--- SOURCE INFORMATION Enclosed Below ---
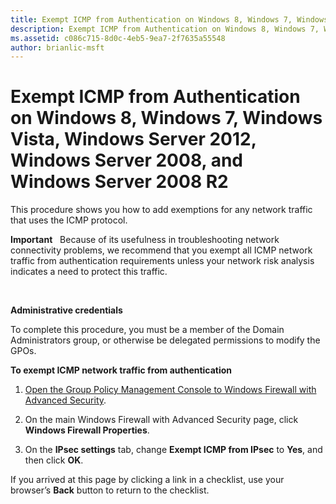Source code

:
 ```yaml
---
title: Exempt ICMP from Authentication on Windows 8, Windows 7, Windows Vista, Windows Server 2012, Windows Server 2008, and Windows Server 2008 R2 (Windows 10)
description: Exempt ICMP from Authentication on Windows 8, Windows 7, Windows Vista, Windows Server 2012, Windows Server 2008, and Windows Server 2008 R2
ms.assetid: c086c715-8d0c-4eb5-9ea7-2f7635a55548
author: brianlic-msft
---
```


# Exempt ICMP from Authentication on Windows 8, Windows 7, Windows Vista, Windows Server 2012, Windows Server 2008, and Windows Server 2008 R2


This procedure shows you how to add exemptions for any network traffic that uses the ICMP protocol.

**Important**  
Because of its usefulness in troubleshooting network connectivity problems, we recommend that you exempt all ICMP network traffic from authentication requirements unless your network risk analysis indicates a need to protect this traffic.

 

**Administrative credentials**

To complete this procedure, you must be a member of the Domain Administrators group, or otherwise be delegated permissions to modify the GPOs.

**To exempt ICMP network traffic from authentication**

1.  [Open the Group Policy Management Console to Windows Firewall with Advanced Security](open-the-group-policy-management-console-to-windows-firewall-with-advanced-security.md).

2.  On the main Windows Firewall with Advanced Security page, click **Windows Firewall Properties**.

3.  On the **IPsec settings** tab, change **Exempt ICMP from IPsec** to **Yes**, and then click **OK**.

If you arrived at this page by clicking a link in a checklist, use your browser’s **Back** button to return to the checklist.

 

 





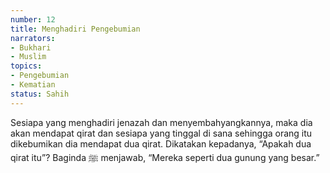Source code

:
 ```yaml
---
number: 12
title: Menghadiri Pengebumian
narrators:
- Bukhari
- Muslim
topics:
- Pengebumian
- Kematian
status: Sahih
---
```


Sesiapa yang menghadiri jenazah dan menyembahyangkannya, maka dia akan mendapat qirat dan sesiapa yang tinggal di sana sehingga orang itu dikebumikan dia mendapat dua qirat. Dikatakan kepadanya, “Apakah dua qirat itu”? Baginda ﷺ menjawab, “Mereka seperti dua gunung yang besar.”
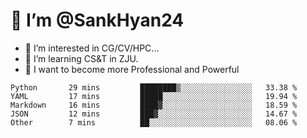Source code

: # 👋 I’m @SankHyan24

- 👀 I’m interested in CG/CV/HPC...
- 🌱 I’m learning CS&T in ZJU.
- 💞️ I want to become more Professional and Powerful


<!---
SankHyan24/SankHyan24 is a ✨ special ✨ repository because its `README.md` (this file) appears on your GitHub profile.
You can click the Preview link to take a look at your changes.
--->
<!--START_SECTION:waka-->

```text
Python       29 mins         ████████▒░░░░░░░░░░░░░░░░   33.38 %
YAML         17 mins         █████░░░░░░░░░░░░░░░░░░░░   19.94 %
Markdown     16 mins         ████▓░░░░░░░░░░░░░░░░░░░░   18.59 %
JSON         12 mins         ███▓░░░░░░░░░░░░░░░░░░░░░   14.67 %
Other        7 mins          ██░░░░░░░░░░░░░░░░░░░░░░░   08.06 %
```

<!--END_SECTION:waka-->
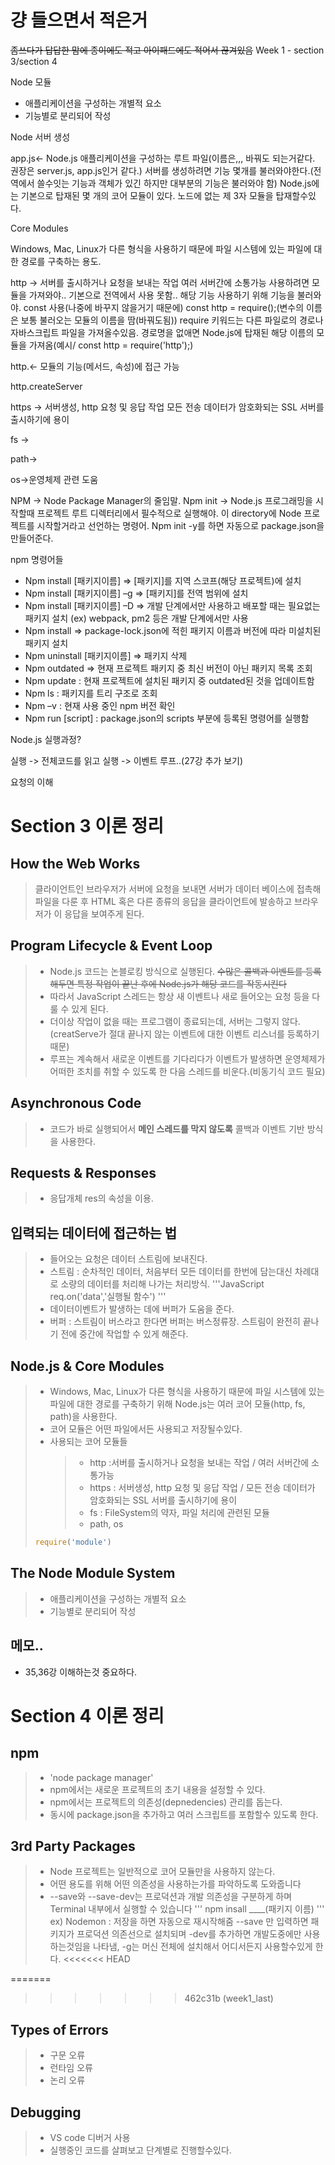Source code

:# 걍 들으면서 적은거
~~좀쓰다가 답답한 맘에 종이에도 적고 아이패드에도 적어서 끊겨있음~~
Week 1 - section 3/section 4

Node 모듈
- 애플리케이션을 구성하는 개별적 요소
- 기능별로 분리되어 작성

Node 서버 생성

app.js<- Node.js 애플리케이션을 구성하는 루트 파일(이름은,,, 바꿔도 되는거같다. 권장은 server.js, app.js인거 같다.)
서버를 생성하려면 기능 몇개를 불러와야한다.(전역에서 쓸수잇는 기능과 객체가 있긴 하지만 대부분의 기능은 불러와야 함)
Node.js에는 기본으로 탑재된 몇 개의 코어 모듈이 있다.
노드에 없는 제 3자 모듈을 탑재할수있다.

Core Modules

Windows, Mac, Linux가 다른 형식을 사용하기 때문에 파일 시스템에 있는 파일에 대한 경로를 구축하는 용도.

http -> 서버를 출시하거나 요청을 보내는 작업
여러 서버간에 소통가능
사용하려면 모듈을 가져와야..
기본으로 전역에서 사용 못함.. 해당 기능 사용하기 위해 기능을 불러와야.
const 사용(나중에 바꾸지 않을거기 때문에)
const http = require();(변수의 이름은 보통 불러오는 모듈의 이름을 땀(바꿔도됨))
require 키워드는  다른 파일로의 경로나 자바스크립트 파일을 가져올수있음.
경로명을 없애면 Node.js에 탑재된 해당 이름의 모듈을 가져옴(예시/ const http = require('http');)

http.<- 모듈의 기능(메서드, 속성)에 접근 가능

http.createServer


https -> 서버생성, http 요청 및 응답 작업
모든 전송 데이터가 암호화되는 SSL 서버를 출시하기에 용이

fs -> 

path->

os->운영체제 관련 도움

NPM -> Node Package Manager의 줄임말.
Npm init -> Node.js 프로그래밍을 시작할때 프로젝트 루트 디렉터리에서 필수적으로 실행해야. 이 directory에 Node 프로젝트를 시작할거라고 선언하는 명령어.
Npm init -y를 하면 자동으로 package.json을 만들어준다.

npm 명령어들

- Npm install [패키지이름] => [패키지]를 지역 스코프(해당 프로젝트)에 설치
- Npm install [패키지이름] –g => [패키지]를 전역 범위에 설치
- Npm install [패키지이름] –D => 개발 단계에서만 사용하고 배포할 때는 필요없는 패키지 설치
(ex) webpack, pm2 등은 개발 단계에서만 사용
- Npm install => package-lock.json에 적힌 패키지 이름과 버전에 따라 미설치된 패키지 설치
- Npm uninstall [패키지이름] => 패키지 삭제
- Npm outdated => 현재 프로젝트 패키지 중 최신 버전이 아닌 패키지 목록 조회
- Npm update : 현재 프로젝트에 설치된 패키지 중 outdated된 것을 업데이트함
- Npm ls : 패키지를 트리 구조로 조회
- Npm –v : 현재 사용 중인 npm 버전 확인
- Npm run [script] : package.json의 scripts 부분에 등록된 명령어를 실행함

Node.js 실행과정?

실행
-> 전체코드를 읽고 실행
-> 이벤트 루프..(27강 추가 보기)

요청의 이해



# Section 3 이론 정리

## How the Web Works
> 클라이언트인 브라우저가 서버에 요청을 보내면 서버가 데이터 베이스에 접촉해 파일을 다룬 후 HTML 혹은 다른 종류의 응답을 클라이언트에 발송하고 브라우저가 이 응답을 보여주게 된다.

## Program Lifecycle & Event Loop
> - Node.js 코드는 논블로킹 방식으로 실행된다.
~~수많은 콜백과 이벤트를 등록해두면 특정 작업이 끝난 후에 Node.js가 해당 코드를 작동시킨다~~
> - 따라서 JavaScript 스레드는 항상 새 이벤트나 새로 들어오는 요청 등을 다룰 수 있게 된다.
> - 더이상 작업이 없을 때는 프로그램이 종료되는데, 서버는 그렇지 않다.(creatServe가 절대 끝나지 않는 이벤트에 대한 이벤트 리스너를 등록하기 때문)
> - 루프는 계속해서 새로운 이벤트를 기다리다가 이벤트가 발생하면 운영체제가 어떠한 조치를 취할 수 있도록 한 다음 스레드를 비운다.(비동기식 코드 필요)

## Asynchronous Code
> - 코드가 바로 실행되어서 __메인 스레드를 막지 않도록__ 콜백과 이벤트 기반 방식을 사용한다. 

## Requests & Responses
> - 응답개체 res의 속성을 이용. 

## 입력되는 데이터에 접근하는 법
> - 들어오는 요청은 데이터 스트림에 보내진다.
> - 스트림 : 순차적인 데이터, 처음부터 모든 데이터를 한번에 담는대신 차례대로 소량의 데이터를 처리해 나가는 처리방식.
> '''JavaScript
> req.on('data','실행될 함수')
> '''
> - 데이터이벤트가 발생하는 데에 버퍼가 도움을 준다.
> - 버퍼 : 스트림이 버스라고 한다면 버퍼는 버스정류장. 스트림이 완전히 끝나기 전에 중간에 작업할 수 있게 해준다.

## Node.js & Core Modules
> - Windows, Mac, Linux가 다른 형식을 사용하기 때문에 파일 시스템에 있는 파일에 대한 경로를 구축하기 위해 Node.js는 여러 코어 모듈(http, fs, path)을 사용한다.
> - 코어 모듈은 어떤 파일에서든 사용되고 저장될수있다.
> - 사용되는 코어 모듈들
>   > - http :서버를 출시하거나 요청을 보내는 작업 / 여러 서버간에 소통가능
>   > - https : 서버생성, http 요청 및 응답 작업 / 모든 전송 데이터가 암호화되는 SSL 서버를 출시하기에 용이
>   > - fs : FileSystem의 약자, 파일 처리에 관련된 모듈
>   > - path, os
> ```javascript
> require('module')
> ```

## The Node Module System
> - 애플리케이션을 구성하는 개별적 요소
> - 기능별로 분리되어 작성

## 메모..
- 35,36강 이해하는것 중요하다.

# Section 4 이론 정리
## npm
> - 'node package manager'
> - npm에서는 새로운 프로젝트의 초기 내용을 설정할 수 있다.
> - npm에서는 프로젝트의 의존성(depnedencies) 관리를 돕는다.
> - 동시에 package.json을 추가하고 여러 스크립트를 포함할수 있도록 한다.

## 3rd Party Packages
> - Node 프로젝트는 일반적으로 코어 모듈만을 사용하지 않는다. 
> - 어떤 용도를 위해 어떤 의존성을 사용하는가를 파악하도록 도와줍니다
> - --save와 --save-dev는 프로덕션과 개발 의존성을 구분하게 하며 Terminal 내부에서 실행할 수 있습니다
> '''
> npm insall ____(패키지 이름)
> '''
> ex) Nodemon : 저장을 하면 자동으로 재시작해줌 
> --save 만 입력하면 패키지가 프로덕션 의존선으로 설치되며 -dev를 추가하면 개발도중에만 사용하는것임을 나타냄, -g는 머신 전체에 설치해서 어디서든지 사용할수있게 한다.
<<<<<<< HEAD

=======
>>>>>>> 462c31b (week1_last)
## Types of Errors
> - 구문 오류
> - 런타임 오류
> - 논리 오류

## Debugging
> - VS code 디버거 사용
> - 실행중인 코드를 살펴보고 단계별로 진행할수있다.
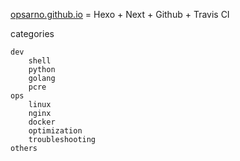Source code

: [opsarno.github.io](https://opsarno.github.io) = Hexo + Next + Github + Travis CI


categories
```
dev
    shell
    python
    golang
    pcre
ops
    linux
    nginx
    docker
    optimization
    troubleshooting
others
```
--- End of Enclosed SOURCE INFORMATION ---
__WORK REQUIRED__:
Everything from the line with "http -> 서버를 출시하거나 요청을 보내는 작업" through the line with "- Npm –v : 현재 사용 중인 npm 버전 확인" in the listing above must be retyped exactly, with nothing added.

__EXERCISE RESULT__:
http -> 서버를 출시하거나 요청을 보내는 작업
여러 서버간에 소통가능
사용하려면 모듈을 가져와야..
기본으로 전역에서 사용 못함.. 해당 기능 사용하기 위해 기능을 불러와야.
const 사용(나중에 바꾸지 않을거기 때문에)
const http = require();(변수의 이름은 보통 불러오는 모듈의 이름을 땀(바꿔도됨))
require 키워드는  다른 파일로의 경로나 자바스크립트 파일을 가져올수있음.
경로명을 없애면 Node.js에 탑재된 해당 이름의 모듈을 가져옴(예시/ const http = require('http');)

http.<- 모듈의 기능(메서드, 속성)에 접근 가능

http.createServer


https -> 서버생성, http 요청 및 응답 작업
모든 전송 데이터가 암호화되는 SSL 서버를 출시하기에 용이

fs -> 

path->

os->운영체제 관련 도움

NPM -> Node Package Manager의 줄임말.
Npm init -> Node.js 프로그래밍을 시작할때 프로젝트 루트 디렉터리에서 필수적으로 실행해야. 이 directory에 Node 프로젝트를 시작할거라고 선언하는 명령어.
Npm init -y를 하면 자동으로 package.json을 만들어준다.

npm 명령어들

- Npm install [패키지이름] => [패키지]를 지역 스코프(해당 프로젝트)에 설치
- Npm install [패키지이름] –g => [패키지]를 전역 범위에 설치
- Npm install [패키지이름] –D => 개발 단계에서만 사용하고 배포할 때는 필요없는 패키지 설치
(ex) webpack, pm2 등은 개발 단계에서만 사용
- Npm install => package-lock.json에 적힌 패키지 이름과 버전에 따라 미설치된 패키지 설치
- Npm uninstall [패키지이름] => 패키지 삭제
- Npm outdated => 현재 프로젝트 패키지 중 최신 버전이 아닌 패키지 목록 조회
- Npm update : 현재 프로젝트에 설치된 패키지 중 outdated된 것을 업데이트함
- Npm ls : 패키지를 트리 구조로 조회
- Npm –v : 현재 사용 중인 npm 버전 확인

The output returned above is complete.